[Extracted data entries]
===

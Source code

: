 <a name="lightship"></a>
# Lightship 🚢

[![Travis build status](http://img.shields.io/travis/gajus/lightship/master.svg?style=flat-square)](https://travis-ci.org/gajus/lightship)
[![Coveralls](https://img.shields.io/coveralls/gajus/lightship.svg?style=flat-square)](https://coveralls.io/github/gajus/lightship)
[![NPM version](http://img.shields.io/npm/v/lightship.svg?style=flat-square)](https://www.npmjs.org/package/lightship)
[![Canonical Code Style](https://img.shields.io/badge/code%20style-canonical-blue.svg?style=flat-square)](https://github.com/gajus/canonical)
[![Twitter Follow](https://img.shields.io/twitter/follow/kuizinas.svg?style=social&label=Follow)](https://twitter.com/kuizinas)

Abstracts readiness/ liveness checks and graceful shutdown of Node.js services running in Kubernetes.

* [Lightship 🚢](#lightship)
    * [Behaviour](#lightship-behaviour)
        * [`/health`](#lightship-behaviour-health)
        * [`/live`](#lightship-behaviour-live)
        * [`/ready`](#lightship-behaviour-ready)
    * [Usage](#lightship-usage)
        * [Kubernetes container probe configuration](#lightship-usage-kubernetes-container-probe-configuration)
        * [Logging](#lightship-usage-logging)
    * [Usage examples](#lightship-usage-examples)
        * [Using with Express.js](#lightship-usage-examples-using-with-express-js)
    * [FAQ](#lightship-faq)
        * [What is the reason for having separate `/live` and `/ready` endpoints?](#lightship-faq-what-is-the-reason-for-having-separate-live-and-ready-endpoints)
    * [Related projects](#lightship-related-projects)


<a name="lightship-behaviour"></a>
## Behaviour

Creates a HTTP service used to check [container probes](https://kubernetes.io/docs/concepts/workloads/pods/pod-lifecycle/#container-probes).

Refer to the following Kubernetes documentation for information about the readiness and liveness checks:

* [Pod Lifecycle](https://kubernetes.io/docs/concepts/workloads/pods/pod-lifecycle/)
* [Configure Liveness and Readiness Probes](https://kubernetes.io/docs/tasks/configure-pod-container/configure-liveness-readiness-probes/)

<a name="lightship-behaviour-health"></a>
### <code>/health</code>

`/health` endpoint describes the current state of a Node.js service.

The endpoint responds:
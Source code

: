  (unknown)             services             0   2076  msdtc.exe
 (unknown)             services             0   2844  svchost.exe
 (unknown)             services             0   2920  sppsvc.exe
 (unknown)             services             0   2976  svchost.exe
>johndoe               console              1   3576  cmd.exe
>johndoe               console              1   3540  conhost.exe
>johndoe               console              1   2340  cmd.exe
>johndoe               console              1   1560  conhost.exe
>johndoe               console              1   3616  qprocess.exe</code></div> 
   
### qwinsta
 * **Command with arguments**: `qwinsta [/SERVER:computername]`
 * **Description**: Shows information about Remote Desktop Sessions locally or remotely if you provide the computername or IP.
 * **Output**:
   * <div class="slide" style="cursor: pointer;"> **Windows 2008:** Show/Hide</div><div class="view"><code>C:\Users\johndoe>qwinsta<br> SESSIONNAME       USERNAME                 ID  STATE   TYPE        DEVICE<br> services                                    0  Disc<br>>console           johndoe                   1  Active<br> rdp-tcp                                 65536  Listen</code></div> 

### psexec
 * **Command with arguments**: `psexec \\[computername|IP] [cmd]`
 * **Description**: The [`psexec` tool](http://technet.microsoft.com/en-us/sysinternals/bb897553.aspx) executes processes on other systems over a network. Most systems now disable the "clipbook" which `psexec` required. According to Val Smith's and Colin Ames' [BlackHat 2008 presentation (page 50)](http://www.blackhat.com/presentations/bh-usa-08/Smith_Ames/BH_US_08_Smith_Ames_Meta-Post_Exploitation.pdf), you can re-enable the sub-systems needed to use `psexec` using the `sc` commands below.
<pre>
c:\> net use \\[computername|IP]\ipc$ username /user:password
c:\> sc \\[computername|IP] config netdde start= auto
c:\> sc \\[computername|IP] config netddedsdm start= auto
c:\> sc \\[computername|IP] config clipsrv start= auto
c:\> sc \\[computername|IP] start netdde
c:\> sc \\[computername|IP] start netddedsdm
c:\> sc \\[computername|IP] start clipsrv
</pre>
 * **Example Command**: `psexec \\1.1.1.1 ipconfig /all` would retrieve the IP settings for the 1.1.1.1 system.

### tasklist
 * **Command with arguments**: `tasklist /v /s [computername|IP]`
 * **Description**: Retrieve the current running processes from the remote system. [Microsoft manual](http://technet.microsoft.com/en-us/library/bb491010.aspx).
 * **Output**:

===

Note every line above where the string "lifecycle" shows up, and copy those lines.

Creates a HTTP service used to check [container probes](https://kubernetes.io/docs/concepts/workloads/pods/pod-lifecycle/#container-probes).
* [Pod Lifecycle](https://kubernetes.io/docs/concepts/workloads/pods/pod-lifecycle/)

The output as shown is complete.